We also have produced major group shows, such as the 2009 exhibition, Continental Rifts: Contemporary Time-Based Works of Africa, curated by Mary (Polly) Nooter Roberts, our former Deputy Director and Chief Curator. Her research led her to acknowledge a proliferation of time-based projects being created by artists with deep attachments to the continent, and the exhibition featured the work of five artists she selected: Yto Barrada, Cláudia Cristóvão, Alfredo Jaar, Georgia Papageorge, and Berni Searle. This project introduced audiences in Los Angeles to several artists whose work was little seen in the U.S. and to artists already known within international contemporary art circuits. It focused on the representation of complex identity negotiations resulting from, in Roberts’ words, transnational movements and shifting notions of “home” and “abroad.”
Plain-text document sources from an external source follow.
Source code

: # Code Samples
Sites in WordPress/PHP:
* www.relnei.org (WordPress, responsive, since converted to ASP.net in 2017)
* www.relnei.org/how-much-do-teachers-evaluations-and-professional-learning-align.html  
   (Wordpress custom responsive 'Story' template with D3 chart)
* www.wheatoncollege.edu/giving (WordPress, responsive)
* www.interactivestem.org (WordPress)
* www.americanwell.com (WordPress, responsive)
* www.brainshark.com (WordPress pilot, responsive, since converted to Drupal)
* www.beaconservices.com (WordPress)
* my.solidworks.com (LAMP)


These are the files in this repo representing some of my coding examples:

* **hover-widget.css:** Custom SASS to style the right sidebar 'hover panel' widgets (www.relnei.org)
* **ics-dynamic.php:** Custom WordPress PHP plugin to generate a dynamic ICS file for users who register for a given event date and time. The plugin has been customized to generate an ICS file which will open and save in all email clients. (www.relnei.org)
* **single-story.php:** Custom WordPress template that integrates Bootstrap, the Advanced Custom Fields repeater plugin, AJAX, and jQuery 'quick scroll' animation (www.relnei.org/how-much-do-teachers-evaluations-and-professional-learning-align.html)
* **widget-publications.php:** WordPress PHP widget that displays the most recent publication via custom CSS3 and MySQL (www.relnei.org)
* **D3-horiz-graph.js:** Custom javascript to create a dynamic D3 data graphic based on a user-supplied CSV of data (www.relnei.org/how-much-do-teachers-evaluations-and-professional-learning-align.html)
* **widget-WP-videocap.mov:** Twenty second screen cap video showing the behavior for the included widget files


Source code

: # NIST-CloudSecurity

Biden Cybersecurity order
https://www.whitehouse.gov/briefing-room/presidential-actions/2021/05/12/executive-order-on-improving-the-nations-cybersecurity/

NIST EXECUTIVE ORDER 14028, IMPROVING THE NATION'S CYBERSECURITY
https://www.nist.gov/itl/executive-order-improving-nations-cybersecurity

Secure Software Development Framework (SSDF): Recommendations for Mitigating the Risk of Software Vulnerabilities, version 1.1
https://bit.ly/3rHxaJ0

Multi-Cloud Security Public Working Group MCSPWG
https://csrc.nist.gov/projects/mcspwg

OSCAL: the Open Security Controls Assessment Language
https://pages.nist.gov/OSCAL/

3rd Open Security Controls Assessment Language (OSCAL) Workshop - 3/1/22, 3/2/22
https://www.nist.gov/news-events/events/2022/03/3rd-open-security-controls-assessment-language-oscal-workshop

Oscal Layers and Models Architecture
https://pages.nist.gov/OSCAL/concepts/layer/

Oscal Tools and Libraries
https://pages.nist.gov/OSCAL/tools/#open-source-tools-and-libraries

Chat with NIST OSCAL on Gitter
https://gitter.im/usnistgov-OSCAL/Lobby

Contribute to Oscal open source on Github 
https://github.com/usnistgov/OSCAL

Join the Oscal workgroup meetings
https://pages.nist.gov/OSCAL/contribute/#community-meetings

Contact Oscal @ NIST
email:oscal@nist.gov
This project was a groundbreaking step for the Fowler in terms of organizing a major exhibition of contemporary work about Africa, and one that appealed most particularly to a contemporary art audience familiar with such media practices. It was very different in content and impact from the exhibition of work by El Anatsui in Gawu, which we presented in 2007 to great popular response. That both types of exhibition have a place at the Fowler reveals our commitment to introducing audiences to the remarkably diverse work being produced by artists on and off the continent. This might mean group shows built around particular sets of ideas or histories, or solo exhibitions of mid-career artists. I have encouraged our new curator of African arts, Gemma Rodrigues, to develop exhibition ideas based on her own research and interests, which might potentially tour to other US and international venues. We will also consider proposals of traveling exhibitions from other institutions and would be very receptive to collaborations with colleagues working on the African continent. We are quite open to exploring a range of possibilities and opportunities.
I completely agree with Chris Spring in his identification of a “tidal wave of remarkable work” coming out of Africa or emanating from African artists living and working elsewhere. The great challenge lies in making the hard choices of what to do or show and when (and within the context of all the complicating practical and financial factors mentioned earlier in our group discussion). The Fowler also remains interested in artists whose work resonates with our more “tradition-based” collections and who may wish to come and enter a creative dialogue with them. I end by firmly stating that creative synergies exist across categories, geographies, and time periods, and that myriad possibilities exist for dynamic and innovative ways of dismantling their often arbitrary divides.